Thanks to the near presence of the Juneau Icefield, sunny days are often windy days. Not this morning. The resident mallard drakes can admire their reflection in the tidal ponds scattered around the Sheep Creek delta. Aki can walk without wind flattening her fur. I can enjoy the reflections.
Just offshore gulls crowd onto a shrinking gravel bar. I measure the progress of the tidal flood by the number of gulls forced to flight. The remaining gulls lift off in a group, moaning and complaining about the thoughtless tide, forgetting that soon they will feast and fight over food that it will leave behind.
A cloud of fussing gulls flies over two seals that splash and swim around each other. One of the seals appears to climb up on the back of the other. Is this a frolic or something more serious? Are the voyeuristic gulls invading the privacy of the seals while they try to mate? It’s way too early in the year for seal sex in normal times. But we rarely, if ever, have 60 degree F. temperatures on a mid-March day. Is climate change changing everything?
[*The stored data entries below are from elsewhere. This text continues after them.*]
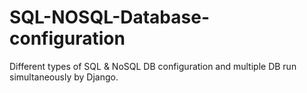 # SQL-NOSQL-Database-configuration
Different types of SQL &amp; NoSQL DB configuration and multiple DB run simultaneously by Django. 
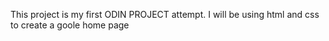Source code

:This project is my first ODIN PROJECT attempt. I will be using html and css to create a goole home page
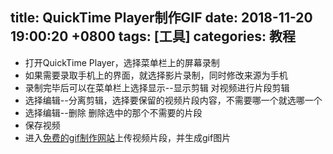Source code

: 
title: QuickTime Player制作GIF
date: 2018-11-20 19:00:20 +0800
tags: [工具]
categories: 教程
---

* 打开QuickTime  Player，选择菜单栏上的屏幕录制
* 如果需要录取手机上的界面，就选择影片录制，同时修改来源为手机
* 录制完毕后可以在菜单栏上选择显示--显示剪辑 对视频进行片段剪辑
* 选择编辑--分离剪辑，选择要保留的视频片段内容，不需要哪一个就选哪一个
* 选择编辑--删除 删除选中的那个不需要的片段
* 保存视频
* 进入[免费的gif制作网站](https://image.online-convert.com/convert-to-gif)上传视频片段，并生成gif图片


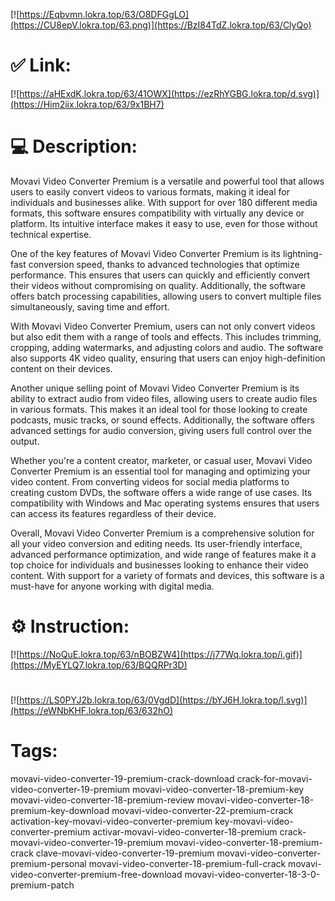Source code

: [![https://Eqbvmn.lokra.top/63/O8DFGgLO](https://CU8epV.lokra.top/63.png)](https://BzI84TdZ.lokra.top/63/ClyQo)
# ✅ Link:
[![https://aHExdK.lokra.top/63/41OWX](https://ezRhYGBG.lokra.top/d.svg)](https://Him2iix.lokra.top/63/9x1BH7)
# 💻 Description:
Movavi Video Converter Premium is a versatile and powerful tool that allows users to easily convert videos to various formats, making it ideal for individuals and businesses alike. With support for over 180 different media formats, this software ensures compatibility with virtually any device or platform. Its intuitive interface makes it easy to use, even for those without technical expertise.

One of the key features of Movavi Video Converter Premium is its lightning-fast conversion speed, thanks to advanced technologies that optimize performance. This ensures that users can quickly and efficiently convert their videos without compromising on quality. Additionally, the software offers batch processing capabilities, allowing users to convert multiple files simultaneously, saving time and effort.

With Movavi Video Converter Premium, users can not only convert videos but also edit them with a range of tools and effects. This includes trimming, cropping, adding watermarks, and adjusting colors and audio. The software also supports 4K video quality, ensuring that users can enjoy high-definition content on their devices.

Another unique selling point of Movavi Video Converter Premium is its ability to extract audio from video files, allowing users to create audio files in various formats. This makes it an ideal tool for those looking to create podcasts, music tracks, or sound effects. Additionally, the software offers advanced settings for audio conversion, giving users full control over the output.

Whether you're a content creator, marketer, or casual user, Movavi Video Converter Premium is an essential tool for managing and optimizing your video content. From converting videos for social media platforms to creating custom DVDs, the software offers a wide range of use cases. Its compatibility with Windows and Mac operating systems ensures that users can access its features regardless of their device.

Overall, Movavi Video Converter Premium is a comprehensive solution for all your video conversion and editing needs. Its user-friendly interface, advanced performance optimization, and wide range of features make it a top choice for individuals and businesses looking to enhance their video content. With support for a variety of formats and devices, this software is a must-have for anyone working with digital media.

# ⚙️ Instruction:
[![https://NoQuE.lokra.top/63/nBOBZW4](https://j77Wq.lokra.top/i.gif)](https://MyEYLQ7.lokra.top/63/BQQRPr3D)
#
[![https://LS0PYJ2b.lokra.top/63/0VgdD](https://bYJ6H.lokra.top/l.svg)](https://eWNbKHF.lokra.top/63/632hO)
# Tags:
movavi-video-converter-19-premium-crack-download crack-for-movavi-video-converter-19-premium movavi-video-converter-18-premium-key movavi-video-converter-18-premium-review movavi-video-converter-18-premium-key-download movavi-video-converter-22-premium-crack activation-key-movavi-video-converter-premium key-movavi-video-converter-premium activar-movavi-video-converter-18-premium crack-movavi-video-converter-19-premium movavi-video-converter-18-premium-crack clave-movavi-video-converter-19-premium movavi-video-converter-premium-personal movavi-video-converter-18-premium-full-crack movavi-video-converter-premium-free-download movavi-video-converter-18-3-0-premium-patch





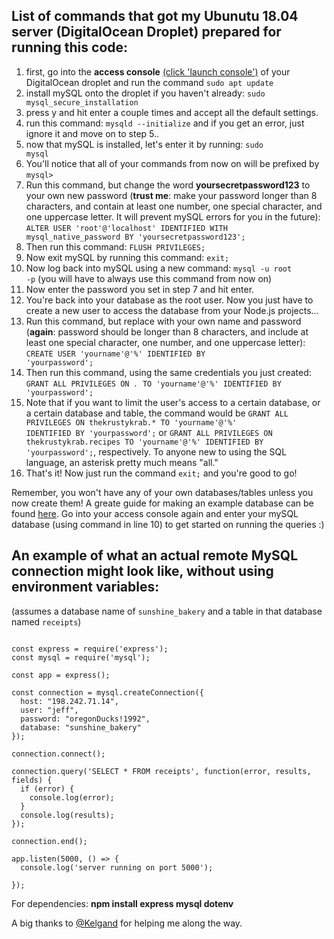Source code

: ## List of commands that got my Ubunutu 18.04 server (DigitalOcean Droplet) prepared for running this code:

1. first, go into the **access console** [(click 'launch console')](https://www.digitalocean.com/docs/images/droplets/pages/access.949745c3cdd9acee5832e28ac3e3ced353e92199d4a0375cf7a380c09aacbdde.png) of your DigitalOcean droplet and run the command <code>sudo apt update</code>
2. install mySQL onto the droplet if you haven't already: <code>sudo mysql_secure_installation</code>
3. press y and hit enter a couple times and accept all the default settings.
4. run this command: <code>mysqld --initialize</code> and if you get an error, just ignore it and move on to step 5..
5. now that mySQL is installed, let's enter it by running: <code>sudo mysql</code>
6. You'll notice that all of your commands from now on will be prefixed by <code>mysql></code>
7. Run this command, but change the word **yoursecretpassword123** to your own new password (**trust me**: make your password longer than 8 characters, and contain at least one number, one special character, and one uppercase letter. It will prevent mySQL errors for you in the future): <code>ALTER USER 'root'@'localhost' IDENTIFIED WITH mysql_native_password BY 'yoursecretpassword123';</code>
8. Then run this command: <code>FLUSH PRIVILEGES;</code>
9. Now exit mySQL by running this command: <code>exit;</code>
10. Now log back into mySQL using a new command: <code>mysql -u root -p</code> (you will have to always use this command from now on)
11. Now enter the password you set in step 7 and hit enter.
12. You're back into your database as the root user. Now you just have to create a new user to access the database from your Node.js projects...
13. Run this command, but replace with your own name and password (**again**: password should be longer than 8 characters, and include at least one special character, one number, and one uppercase letter): <code>CREATE USER 'yourname'@'%' IDENTIFIED BY 'yourpassword';</code>
14. Then run this command, using the same credentials you just created: <code>GRANT ALL PRIVILEGES ON _._ TO 'yourname'@'%' IDENTIFIED BY 'yourpassword';</code>
15. Note that if you want to limit the user's access to a certain database, or a certain database and table, the command would be <code>GRANT ALL PRIVILEGES ON thekrustykrab.* TO 'yourname'@'%' IDENTIFIED BY 'yourpassword';</code> or <code>GRANT ALL PRIVILEGES ON thekrustykrab.recipes TO 'yourname'@'%' IDENTIFIED BY 'yourpassword';</code>, respectively. To anyone new to using the SQL language, an asterisk pretty much means "all."
16. That's it! Now just run the command <code>exit;</code> and you're good to go!

Remember, you won't have any of your own databases/tables unless you now create them! A greate guide for making an example database can be found [here](https://dev.mysql.com/doc/refman/8.0/en/creating-database.html). Go into your access console again and enter your mySQL database (using command in line 10) to get started on running the queries :)

## An example of what an actual remote MySQL connection might look like, without using environment variables:

(assumes a database name of <code>sunshine_bakery</code> and a table in that database named <code>receipts</code>)

<pre><code>
const express = require('express');
const mysql = require('mysql');

const app = express();

const connection = mysql.createConnection({
  host: "198.242.71.14",
  user: "jeff",
  password: "oregonDucks!1992",
  database: "sunshine_bakery"
});

connection.connect();

connection.query('SELECT * FROM receipts', function(error, results, fields) {
  if (error) {
    console.log(error);
  }
  console.log(results);
});

connection.end();

app.listen(5000, () => {
  console.log('server running on port 5000');

});
</code></pre>

For dependencies: **npm install express mysql dotenv**

A big thanks to [@Kelgand](https://github.com/kelgand) for helping me along the way.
The wolves around Juneau are usually black, not white or grey. As Aki and I approach the Eagle River, I see what looks like a black wolf scampering up and over a snow bank. It disappears before I can turn on the camera. Following in its tracks, we reach the edge of a meadow. Thinking that I saw a dog, I expect to see the big canine trotting down the river along with its owner. But only pans of broken river ice dot the grass. Later I will find an isolated line of tracks crossing into the woods.
A harbor seal swims past in the river current. It stares at the little dog and then disappears under the water. Then a raven flies over our heads and lands on a snow bank. It takes what I can only describe as a snow bath: digging out chunks of snow with its beak and tossing them onto its back, then rolling over and over on the snow. It then tumbles down the snow bank like a child rolling down a grassy slope.
I feel an urge to rate our interactions with the three citizens of nature. Wolf sighting are valuable because they are rare, so rare that I can’t believe that I saw one today. The deep sadness of the seal’s stare haunts me. But the goofy antics of the raven made my day.
Today Aki will make an odyssey along a crescent shaped beach where she will see many strange things.
She will walk on an empty beach, passing a stream mouth full of bathing gulls. Other gulls will fly far over water to join them. A pair of mallard ducks will be tempted by the commotion but will paddle away when they discover there is no food.
The same pair of mallards will dance in a tight circle until the drake rides like a fuzzy chick on the hen’s back. Aki will wonder if they are mating as all but the head of the hen disappears under the weight of her dude.
Seas normally fractured in winter will remain calm, its surface like satin.
Western grebes will pass in threes, harlequins in groups of five. A harbor seal will creep with feet of two harlequins and then swim past them. He will pursue a raft of golden eye ducks until they reach water too shallow for a seal to swim.
The little dog will reach the car dry even though she passed through a light rain to get there.